Collected data:
_ _ _ _ _

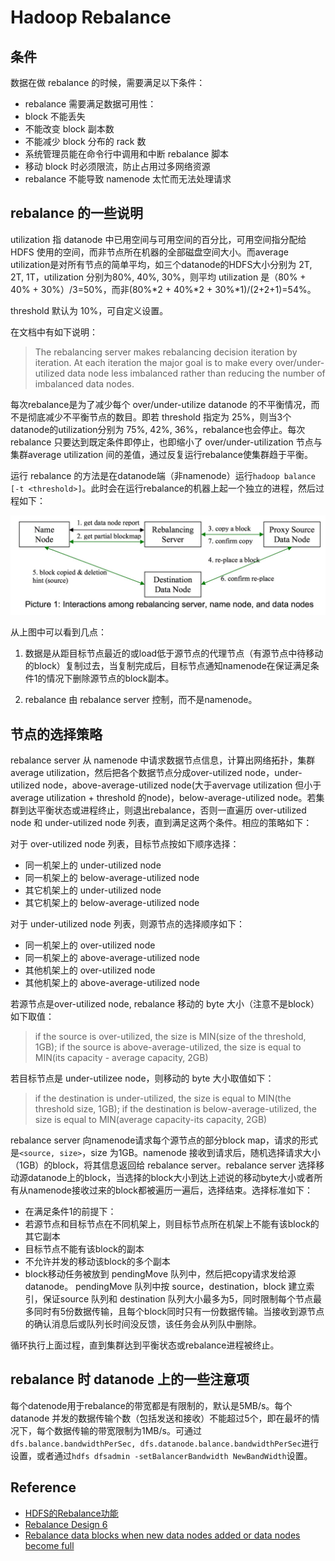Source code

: Hadoop Rebalance
===

条件
---

数据在做 rebalance 的时候，需要满足以下条件：

- rebalance 需要满足数据可用性：
 - block 不能丢失
 - 不能改变 block 副本数
 - 不能减少 block 分布的 rack 数
- 系统管理员能在命令行中调用和中断 rebalance 脚本
- 移动 block 时必须限流，防止占用过多网络资源
- rebalance 不能导致 namenode 太忙而无法处理请求

rebalance 的一些说明
---

utilization 指 datanode 中已用空间与可用空间的百分比，可用空间指分配给 HDFS 使用的空间，而非节点所在机器的全部磁盘空间大小。而average utilization是对所有节点的简单平均，如三个datanode的HDFS大小分别为 2T, 2T, 1T，utilization 分别为80%, 40%, 30%，则平均 utilization 是（80% + 40% + 30%）/3=50%，而非(80%*2 + 40%*2 + 30%*1)/(2+2+1)=54%。 

threshold 默认为 10%，可自定义设置。

在文档中有如下说明：
> The rebalancing server makes rebalancing decision iteration by iteration. At each iteration the major goal is to make every over/under-utilized data node less imbalanced rather than reducing the number of imbalanced data nodes.

每次rebalance是为了减少每个 over/under-utilize datanode 的不平衡情况，而不是彻底减少不平衡节点的数目。即若 threshold 指定为 25%，则当3个datanode的utilization分别为 75%, 42%, 36%，rebalance也会停止。每次 rebalance 只要达到既定条件即停止，也即缩小了 over/under-utilization 节点与集群average utilization 间的差值，通过反复运行rebalance使集群趋于平衡。

运行 rebalance 的方法是在datanode端（非namenode）运行`hadoop balance [-t <threshold>]`。此时会在运行rebalance的机器上起一个独立的进程，然后过程如下：

![rebalance](../../img/rebalance.jpg)

从上图中可以看到几点：

1. 数据是从距目标节点最近的或load低于源节点的代理节点（有源节点中待移动的block）复制过去，当复制完成后，目标节点通知namenode在保证满足条件1的情况下删除源节点的block副本。

2. rebalance 由 rebalance server 控制，而不是namenode。

节点的选择策略
---

rebalance server 从 namenode 中请求数据节点信息，计算出网络拓扑，集群average utilization，然后把各个数据节点分成over-utilized node，under-utilized node，above-average-utilized node(大于avervage utilization 但小于 average utilization + threshold 的node)，below-average-utilized node。若集群到达平衡状态或进程终止，则退出rebalance，否则一直遍历 over-utilized node 和 under-utilized node 列表，直到满足这两个条件。相应的策略如下：

对于 over-utilized node 列表，目标节点按如下顺序选择：

- 同一机架上的 under-utilized node
- 同一机架上的 below-average-utilized node
- 其它机架上的 under-utilized node
- 其它机架上的 below-average-utilized node

对于 under-utilized node 列表，则源节点的选择顺序如下：

- 同一机架上的 over-utilized node
- 同一机架上的 above-average-utilized node
- 其他机架上的 over-utilized node
- 其他机架上的 above-average-utilized node
 
若源节点是over-utilized node, rebalance 移动的 byte 大小（注意不是block）如下取值：
> if the source is over-utilized, the size is MIN(size of the threshold, 1GB); if the source is above-average-utilized, the size is equal to MIN(its capacity - average capacity, 2GB)

若目标节点是 under-utilizee node，则移动的 byte 大小取值如下：
> if the destination is under-utilized, the size is equal to MIN(the threshold size, 1GB); if the destination is below-average-utilized, the size is equal to MIN(average capacity-its capacity, 2GB)

rebalance server 向namenode请求每个源节点的部分block map，请求的形式是`<source, size>`，size 为1GB。namenode 接收到请求后，随机选择请求大小（1GB）的block，将其信息返回给 rebalance server。rebalance server 选择移动源datanode上的block，当选择的block大小到达上述说的移动byte大小或者所有从namenode接收过来的block都被遍历一遍后，选择结束。选择标准如下：

- 在满足条件1的前提下：
 - 若源节点和目标节点在不同机架上，则目标节点所在机架上不能有该block的其它副本 
 - 目标节点不能有该block的副本
 - 不允许并发的移动该block的多个副本
- block移动任务被放到 pendingMove 队列中，然后把copy请求发给源datanode。 pendingMove 队列中按 source，destination，block 建立索引，保证source 队列和 destination 队列大小最多为5，同时限制每个节点最多同时有5份数据传输，且每个block同时只有一份数据传输。当接收到源节点的确认消息后或队列长时间没反馈，该任务会从列队中删除。

循环执行上面过程，直到集群达到平衡状态或rebalance进程被终止。

rebalance 时 datanode 上的一些注意项
---

每个datenode用于rebalance的带宽都是有限制的，默认是5MB/s。每个 datanode 并发的数据传输个数（包括发送和接收）不能超过5个，即在最坏的情况下，每个数据传输的带宽限制为1MB/s。可通过`dfs.balance.bandwidthPerSec, dfs.datanode.balance.bandwidthPerSec`进行设置，或者通过`hdfs dfsadmin -setBalancerBandwidth NewBandWidth`设置。

Reference
---

- [HDFS的Rebalance功能](http://www.itpub.net/thread-1737512-1-1.html)
- [Rebalance Design 6](https://issues.apache.org/jira/secure/attachment/12368261/RebalanceDesign6.pdf)
- [Rebalance data blocks when new data nodes added or data nodes become full](https://issues.apache.org/jira/browse/HADOOP-1652)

_ _ _ _ _

TASK PROMPT.
Print each record as it appears above, dropping every picture from the copy.

TASK RESULT.
Source code

: Hadoop Rebalance
===

条件
---

数据在做 rebalance 的时候，需要满足以下条件：

- rebalance 需要满足数据可用性：
 - block 不能丢失
 - 不能改变 block 副本数
 - 不能减少 block 分布的 rack 数
- 系统管理员能在命令行中调用和中断 rebalance 脚本
- 移动 block 时必须限流，防止占用过多网络资源
- rebalance 不能导致 namenode 太忙而无法处理请求

rebalance 的一些说明
---

utilization 指 datanode 中已用空间与可用空间的百分比，可用空间指分配给 HDFS 使用的空间，而非节点所在机器的全部磁盘空间大小。而average utilization是对所有节点的简单平均，如三个datanode的HDFS大小分别为 2T, 2T, 1T，utilization 分别为80%, 40%, 30%，则平均 utilization 是（80% + 40% + 30%）/3=50%，而非(80%*2 + 40%*2 + 30%*1)/(2+2+1)=54%。 

threshold 默认为 10%，可自定义设置。

在文档中有如下说明：
> The rebalancing server makes rebalancing decision iteration by iteration. At each iteration the major goal is to make every over/under-utilized data node less imbalanced rather than reducing the number of imbalanced data nodes.

每次rebalance是为了减少每个 over/under-utilize datanode 的不平衡情况，而不是彻底减少不平衡节点的数目。即若 threshold 指定为 25%，则当3个datanode的utilization分别为 75%, 42%, 36%，rebalance也会停止。每次 rebalance 只要达到既定条件即停止，也即缩小了 over/under-utilization 节点与集群average utilization 间的差值，通过反复运行rebalance使集群趋于平衡。

运行 rebalance 的方法是在datanode端（非namenode）运行`hadoop balance [-t <threshold>]`。此时会在运行rebalance的机器上起一个独立的进程，然后过程如下：

![rebalance](../../img/rebalance.jpg)

从上图中可以看到几点：

1. 数据是从距目标节点最近的或load低于源节点的代理节点（有源节点中待移动的block）复制过去，当复制完成后，目标节点通知namenode在保证满足条件1的情况下删除源节点的block副本。

2. rebalance 由 rebalance server 控制，而不是namenode。

节点的选择策略
---

rebalance server 从 namenode 中请求数据节点信息，计算出网络拓扑，集群average utilization，然后把各个数据节点分成over-utilized node，under-utilized node，above-average-utilized node(大于avervage utilization 但小于 average utilization + threshold 的node)，below-average-utilized node。若集群到达平衡状态或进程终止，则退出rebalance，否则一直遍历 over-utilized node 和 under-utilized node 列表，直到满足这两个条件。相应的策略如下：

对于 over-utilized node 列表，目标节点按如下顺序选择：

- 同一机架上的 under-utilized node
- 同一机架上的 below-average-utilized node
- 其它机架上的 under-utilized node
- 其它机架上的 below-average-utilized node

对于 under-utilized node 列表，则源节点的选择顺序如下：

- 同一机架上的 over-utilized node
- 同一机架上的 above-average-utilized node
- 其他机架上的 over-utilized node
- 其他机架上的 above-average-utilized node
 
若源节点是over-utilized node, rebalance 移动的 byte 大小（注意不是block）如下取值：
> if the source is over-utilized, the size is MIN(size of the threshold, 1GB); if the source is above-average-utilized, the size is equal to MIN(its capacity - average capacity, 2GB)

若目标节点是 under-utilizee node，则移动的 byte 大小取值如下：
> if the destination is under-utilized, the size is equal to MIN(the threshold size, 1GB); if the destination is below-average-utilized, the size is equal to MIN(average capacity-its capacity, 2GB)

rebalance server 向namenode请求每个源节点的部分block map，请求的形式是`<source, size>`，size 为1GB。namenode 接收到请求后，随机选择请求大小（1GB）的block，将其信息返回给 rebalance server。rebalance server 选择移动源datanode上的block，当选择的block大小到达上述说的移动byte大小或者所有从namenode接收过来的block都被遍历一遍后，选择结束。选择标准如下：

- 在满足条件1的前提下：
 - 若源节点和目标节点在不同机架上，则目标节点所在机架上不能有该block的其它副本 
 - 目标节点不能有该block的副本
 - 不允许并发的移动该block的多个副本
- block移动任务被放到 pendingMove 队列中，然后把copy请求发给源datanode。 pendingMove 队列中按 source，destination，block 建立索引，保证source 队列和 destination 队列大小最多为5，同时限制每个节点最多同时有5份数据传输，且每个block同时只有一份数据传输。当接收到源节点的确认消息后或队列长时间没反馈，该任务会从列队中删除。

循环执行上面过程，直到集群达到平衡状态或rebalance进程被终止。

rebalance 时 datanode 上的一些注意项
---

每个datenode用于rebalance的带宽都是有限制的，默认是5MB/s。每个 datanode 并发的数据传输个数（包括发送和接收）不能超过5个，即在最坏的情况下，每个数据传输的带宽限制为1MB/s。可通过`dfs.balance.bandwidthPerSec, dfs.datanode.balance.bandwidthPerSec`进行设置，或者通过`hdfs dfsadmin -setBalancerBandwidth NewBandWidth`设置。

Reference
---

- [HDFS的Rebalance功能](http://www.itpub.net/thread-1737512-1-1.html)
- [Rebalance Design 6](https://issues.apache.org/jira/secure/attachment/12368261/RebalanceDesign6.pdf)
- [Rebalance data blocks when new data nodes added or data nodes become full](https://issues.apache.org/jira/browse/HADOOP-1652)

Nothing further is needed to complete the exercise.